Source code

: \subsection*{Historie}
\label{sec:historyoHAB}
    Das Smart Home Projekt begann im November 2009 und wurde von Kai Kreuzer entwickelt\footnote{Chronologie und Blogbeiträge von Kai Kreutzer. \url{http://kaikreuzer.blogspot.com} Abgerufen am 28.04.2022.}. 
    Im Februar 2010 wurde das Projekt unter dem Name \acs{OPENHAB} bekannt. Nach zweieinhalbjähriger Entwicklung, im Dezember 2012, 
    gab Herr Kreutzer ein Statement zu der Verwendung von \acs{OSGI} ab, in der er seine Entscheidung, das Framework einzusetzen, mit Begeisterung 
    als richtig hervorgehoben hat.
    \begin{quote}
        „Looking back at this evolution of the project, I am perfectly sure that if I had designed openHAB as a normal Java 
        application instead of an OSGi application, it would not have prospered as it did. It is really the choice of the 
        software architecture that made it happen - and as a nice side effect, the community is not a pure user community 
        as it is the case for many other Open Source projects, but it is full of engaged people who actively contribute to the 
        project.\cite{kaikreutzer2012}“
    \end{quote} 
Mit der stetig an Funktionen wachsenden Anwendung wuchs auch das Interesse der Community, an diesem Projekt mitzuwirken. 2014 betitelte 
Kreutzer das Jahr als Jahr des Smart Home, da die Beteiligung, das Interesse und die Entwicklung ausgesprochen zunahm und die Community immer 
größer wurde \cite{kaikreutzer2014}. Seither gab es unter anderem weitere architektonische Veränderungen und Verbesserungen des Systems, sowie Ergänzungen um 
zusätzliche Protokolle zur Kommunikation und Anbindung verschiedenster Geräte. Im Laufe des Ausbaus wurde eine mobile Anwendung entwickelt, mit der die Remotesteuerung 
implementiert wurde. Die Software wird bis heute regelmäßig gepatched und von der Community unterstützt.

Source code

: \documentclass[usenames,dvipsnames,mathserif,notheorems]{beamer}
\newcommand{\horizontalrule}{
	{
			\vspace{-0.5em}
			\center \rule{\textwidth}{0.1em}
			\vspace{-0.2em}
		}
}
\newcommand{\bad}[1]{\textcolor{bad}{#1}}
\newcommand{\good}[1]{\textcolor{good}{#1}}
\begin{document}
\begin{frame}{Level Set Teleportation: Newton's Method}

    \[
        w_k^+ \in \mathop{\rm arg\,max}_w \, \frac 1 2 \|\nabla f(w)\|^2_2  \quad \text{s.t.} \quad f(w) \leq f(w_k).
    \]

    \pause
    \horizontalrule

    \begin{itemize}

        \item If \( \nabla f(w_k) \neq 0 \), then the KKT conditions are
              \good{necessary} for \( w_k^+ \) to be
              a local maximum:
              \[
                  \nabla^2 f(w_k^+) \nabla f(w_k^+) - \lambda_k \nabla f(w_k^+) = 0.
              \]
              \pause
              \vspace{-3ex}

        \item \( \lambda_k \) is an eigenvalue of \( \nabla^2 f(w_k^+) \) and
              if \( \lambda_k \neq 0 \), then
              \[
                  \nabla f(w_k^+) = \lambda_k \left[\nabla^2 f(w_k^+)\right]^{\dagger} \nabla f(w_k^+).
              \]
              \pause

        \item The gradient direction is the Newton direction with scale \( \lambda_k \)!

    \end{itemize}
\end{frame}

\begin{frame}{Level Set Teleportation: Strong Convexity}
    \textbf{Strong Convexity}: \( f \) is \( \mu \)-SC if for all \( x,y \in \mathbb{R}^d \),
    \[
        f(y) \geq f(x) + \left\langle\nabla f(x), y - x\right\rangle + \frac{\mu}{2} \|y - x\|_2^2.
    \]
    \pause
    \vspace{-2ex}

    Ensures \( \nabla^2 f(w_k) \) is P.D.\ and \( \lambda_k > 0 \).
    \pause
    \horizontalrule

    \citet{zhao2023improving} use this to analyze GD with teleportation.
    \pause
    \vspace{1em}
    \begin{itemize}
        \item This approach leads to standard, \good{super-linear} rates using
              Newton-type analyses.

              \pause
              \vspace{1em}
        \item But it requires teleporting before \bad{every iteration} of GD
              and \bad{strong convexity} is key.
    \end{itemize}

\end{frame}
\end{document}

----------

What you have to do: Look through the listing above and copy each line where the string "vspace" occurs.

Response to this exercise:
			\vspace{-0.5em}
			\vspace{-0.2em}
              \vspace{-3ex}
    \vspace{-2ex}
    \vspace{1em}
              \vspace{1em}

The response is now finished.